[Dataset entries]
▬▬▬▬▬▬▬▬▬▬

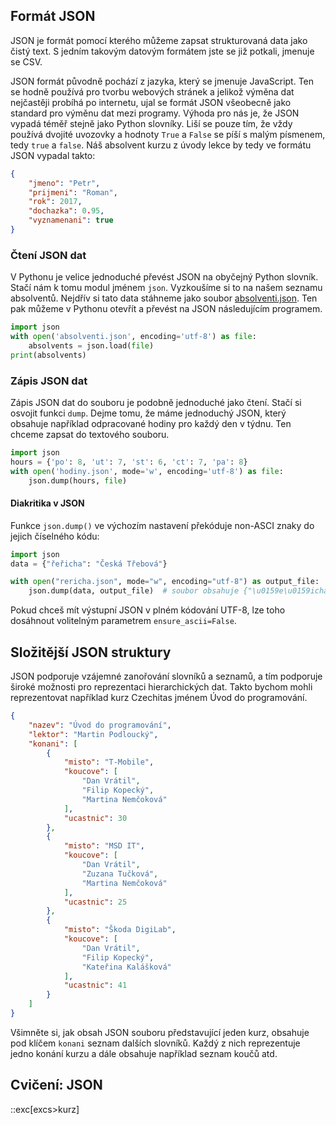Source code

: ## Formát JSON

JSON je formát pomocí kterého můžeme zapsat strukturovaná data jako čistý text. S jedním takovým datovým formátem jste se již potkali, jmenuje se CSV.

JSON formát původně pochází z jazyka, který se jmenuje JavaScript. Ten se hodně používá pro tvorbu webových stránek a jelikož výměna dat nejčastěji probíhá po internetu, ujal se formát JSON všeobecně jako standard pro výměnu dat mezi programy. Výhoda pro nás je, že JSON vypadá téměř stejně jako Python slovníky. Liší se pouze tím, že vždy používá dvojité uvozovky a hodnoty `True` a `False` se píší s malým písmenem, tedy `true` a `false`. Náš absolvent kurzu z úvody lekce by tedy ve formátu JSON vypadal takto:

```json
{
    "jmeno": "Petr",
    "prijmeni": "Roman",
    "rok": 2017,
    "dochazka": 0.95,
    "vyznamenani": true
}
```

### Čtení JSON dat

V Pythonu je velice jednoduché převést JSON na obyčejný Python slovník. Stačí nám k tomu modul jménem `json`. Vyzkoušíme si to na našem seznamu absolventů. Nejdřív si tato data stáhneme jako soubor [absolventi.json](assets/absolventi.json). Ten pak můžeme v Pythonu otevřít a převést na JSON následujícím programem.

```py
import json
with open('absolventi.json', encoding='utf-8') as file:
    absolvents = json.load(file)
print(absolvents)
```

### Zápis JSON dat

Zápis JSON dat do souboru je podobně jednoduché jako čtení. Stačí si osvojit funkci `dump`. Dejme tomu, že máme jednoduchý JSON, který obsahuje například odpracované hodiny pro každý den v týdnu. Ten chceme zapsat do textového souboru.

```py
import json
hours = {'po': 8, 'ut': 7, 'st': 6, 'ct': 7, 'pa': 8}
with open('hodiny.json', mode='w', encoding='utf-8') as file:
    json.dump(hours, file)
```

#### Diakritika v JSON

Funkce `json.dump()` ve výchozím nastavení překóduje non-ASCI znaky do jejich číselného kódu:

```py
import json
data = {"řeřicha": "Česká Třebová"}

with open("rericha.json", mode="w", encoding="utf-8") as output_file:
    json.dump(data, output_file)  # soubor obsahuje {"\u0159e\u0159icha": "\u010cesk\u00e1 T\u0159ebov\u00e1"}
```

Pokud chceš mít výstupní JSON v plném kódování UTF-8, lze toho dosáhnout volitelným parametrem `ensure_ascii=False`.


## Složitější JSON struktury

JSON podporuje vzájemné zanořování slovníků a seznamů, a tím podporuje široké možnosti pro reprezentaci hierarchických dat. Takto bychom mohli reprezentovat například kurz Czechitas jménem Úvod do programování.

```json
{
    "nazev": "Úvod do programování",
    "lektor": "Martin Podloucký",
    "konani": [
        {
            "misto": "T-Mobile",
            "koucove": [
                "Dan Vrátil",
                "Filip Kopecký",
                "Martina Nemčoková"
            ],
            "ucastnic": 30
        },
        {
            "misto": "MSD IT",
            "koucove": [
                "Dan Vrátil",
                "Zuzana Tučková",
                "Martina Nemčoková"
            ],
            "ucastnic": 25
        },
        {
            "misto": "Škoda DigiLab",
            "koucove": [
                "Dan Vrátil",
                "Filip Kopecký",
                "Kateřina Kalášková"
            ],
            "ucastnic": 41
        }
    ]
}
```

Všimněte si, jak obsah JSON souboru představující jeden kurz, obsahuje pod klíčem `konani` seznam dalších slovníků. Každý z nich reprezentuje jedno konání kurzu a dále obsahuje například seznam koučů atd.


## Cvičení: JSON
::exc[excs>kurz]
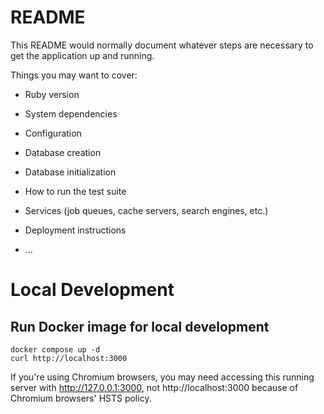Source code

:# README

This README would normally document whatever steps are necessary to get the
application up and running.

Things you may want to cover:

* Ruby version

* System dependencies

* Configuration

* Database creation

* Database initialization

* How to run the test suite

* Services (job queues, cache servers, search engines, etc.)

* Deployment instructions

* ...


# Local Development

## Run Docker image for local development

```shell
docker compose up -d
curl http://localhost:3000
```

If you're using Chromium browsers, you may need accessing this running server with http://127.0.0.1:3000, not http://localhost:3000 because of Chromium browsers' HSTS policy.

▬▬▬▬▬▬▬▬▬▬

- Exercise objective:
State the number of lines above that contain "running". Write nothing besides it.

- Exercise response:
2